Kolkata: In the absence of any early flood warning system, villagers in Assam are banking on abnormal animal behaviour to predict and survive sudden inundation of their houses, say researchers.
When insects like locust, grasshopper etc come out from their hideouts and fly randomly and enter houses, the
situation suggests a sudden change in the weather condition, more occasionally flood with heavy rain, the scientists found.
Similarly, when ants shift their shelter to higher places with their eggs and food, it indicates a definite forthcoming flood. When a fox howls irritably at a higher place it indicates a forthcoming prolonged drier season, but if it howls from a low-lying location it indicates a probability of high flood. The cry of doves and two particular species of birds are also warning signs, according to a report by Ludhiana-based Central Institute of Post Harvest Engineering and Technology scientist Armaan U Muzaddadi.
Toads and frogs make continuous sounds before torrential rain and devastating flood, the report said. "Indigenous technical knowledge has been the key rescuer of fishermen and common people of Dhemaji district of Assam from frequent floods in the region every year," the report said.
Over the centuries, local people of Dhemaji have developed their own ways and means to deal with floods based
on their experience and observations. These measures and techniques are locality specific, require no external help or support and are inherently scientific, according to the scientists.
The group of researchers conducted a study in the region by interviewing fishermen of three most flood-prone
development blocks of the district. Each monsoon, a combination of torrential rain and resultant flood in the mighty Brahmaputra river cause havoc in the upper Assam district of Dhemaji, one of the most flood-prone areas in the state.
Apart from the loss of agricultural crops, the houses in the villages get inundated, health problems arise, and due to the water logging, the next cropping cycle also gets delayed. About half of the district population comprises indigenous people like Mising, Bodo, Rabha, etc.
Besides animal behaviour as early signal of flood and heavy rain, locals also rely on observation of celestial
bodies, nature and meteorology.

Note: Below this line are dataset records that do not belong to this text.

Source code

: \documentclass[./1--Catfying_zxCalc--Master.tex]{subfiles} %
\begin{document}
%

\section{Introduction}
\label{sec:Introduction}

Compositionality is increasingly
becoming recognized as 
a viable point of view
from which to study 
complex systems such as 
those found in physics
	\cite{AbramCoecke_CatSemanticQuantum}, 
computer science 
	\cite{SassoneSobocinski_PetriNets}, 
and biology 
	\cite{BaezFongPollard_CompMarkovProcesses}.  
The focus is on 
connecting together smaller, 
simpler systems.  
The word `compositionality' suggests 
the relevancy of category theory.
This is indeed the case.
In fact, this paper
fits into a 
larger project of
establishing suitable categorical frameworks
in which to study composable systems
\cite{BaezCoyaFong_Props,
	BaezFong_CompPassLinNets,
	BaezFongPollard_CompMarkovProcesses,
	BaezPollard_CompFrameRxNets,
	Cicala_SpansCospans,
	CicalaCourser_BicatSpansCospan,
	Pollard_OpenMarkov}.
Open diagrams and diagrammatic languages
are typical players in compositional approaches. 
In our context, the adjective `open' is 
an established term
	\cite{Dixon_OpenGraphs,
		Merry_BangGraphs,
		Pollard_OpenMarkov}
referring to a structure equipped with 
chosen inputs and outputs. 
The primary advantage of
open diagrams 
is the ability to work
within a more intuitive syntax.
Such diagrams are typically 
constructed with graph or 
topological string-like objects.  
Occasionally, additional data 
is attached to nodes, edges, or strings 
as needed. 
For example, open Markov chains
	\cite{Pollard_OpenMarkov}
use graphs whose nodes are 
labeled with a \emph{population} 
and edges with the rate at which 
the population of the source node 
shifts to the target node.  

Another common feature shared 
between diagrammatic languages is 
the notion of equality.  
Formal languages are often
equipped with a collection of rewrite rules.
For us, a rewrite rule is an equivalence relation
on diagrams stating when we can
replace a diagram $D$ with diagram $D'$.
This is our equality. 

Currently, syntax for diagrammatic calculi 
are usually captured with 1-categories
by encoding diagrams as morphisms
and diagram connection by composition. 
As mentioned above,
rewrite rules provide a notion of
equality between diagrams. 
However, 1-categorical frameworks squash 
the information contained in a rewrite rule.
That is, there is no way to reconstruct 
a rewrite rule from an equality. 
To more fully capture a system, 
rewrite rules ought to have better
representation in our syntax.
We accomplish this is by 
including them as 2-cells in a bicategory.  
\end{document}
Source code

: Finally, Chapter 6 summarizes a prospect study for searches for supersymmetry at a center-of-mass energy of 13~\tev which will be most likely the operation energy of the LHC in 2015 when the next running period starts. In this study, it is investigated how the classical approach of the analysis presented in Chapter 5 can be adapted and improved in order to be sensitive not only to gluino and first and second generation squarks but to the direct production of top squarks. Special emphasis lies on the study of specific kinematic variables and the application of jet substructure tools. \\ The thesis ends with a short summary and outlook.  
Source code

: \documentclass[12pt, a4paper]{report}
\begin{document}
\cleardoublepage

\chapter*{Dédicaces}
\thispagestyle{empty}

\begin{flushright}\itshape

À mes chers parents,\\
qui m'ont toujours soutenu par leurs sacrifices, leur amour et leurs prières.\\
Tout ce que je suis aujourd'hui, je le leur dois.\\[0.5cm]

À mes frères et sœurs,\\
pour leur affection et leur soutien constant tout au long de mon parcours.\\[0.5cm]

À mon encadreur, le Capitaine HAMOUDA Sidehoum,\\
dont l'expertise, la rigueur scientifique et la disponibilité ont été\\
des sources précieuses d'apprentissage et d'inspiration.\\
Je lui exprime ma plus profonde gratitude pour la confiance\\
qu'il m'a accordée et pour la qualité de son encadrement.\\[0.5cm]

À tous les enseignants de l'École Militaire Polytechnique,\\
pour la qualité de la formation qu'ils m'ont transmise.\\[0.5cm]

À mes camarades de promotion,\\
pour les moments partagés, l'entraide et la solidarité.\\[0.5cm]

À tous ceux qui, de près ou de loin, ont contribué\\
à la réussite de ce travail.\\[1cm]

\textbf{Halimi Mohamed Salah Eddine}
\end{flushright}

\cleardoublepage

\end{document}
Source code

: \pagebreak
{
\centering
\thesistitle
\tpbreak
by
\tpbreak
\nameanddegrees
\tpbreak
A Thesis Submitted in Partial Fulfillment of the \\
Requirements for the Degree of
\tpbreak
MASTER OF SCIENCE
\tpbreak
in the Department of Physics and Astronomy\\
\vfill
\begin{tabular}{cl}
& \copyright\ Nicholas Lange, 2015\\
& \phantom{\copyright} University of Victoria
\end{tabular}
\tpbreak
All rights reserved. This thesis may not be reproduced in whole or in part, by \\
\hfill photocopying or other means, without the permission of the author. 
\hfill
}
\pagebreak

The moon's inclination towards south and massive bamboo flowering before the summer season indicate a devastating flood, the report said.
Signs and abnormal behaviour of animals before natural calamities are already being studied in many countries for
their scientific base. The researchers recommended that these technologies should be analysed so that the scientific principles behind them can be properly understood.
Once this is done, the techniques can be further refined and improved by blending them with modern scientific
knowledge, leading to easier extension of them to the places with similar problems, Muzaddadi said.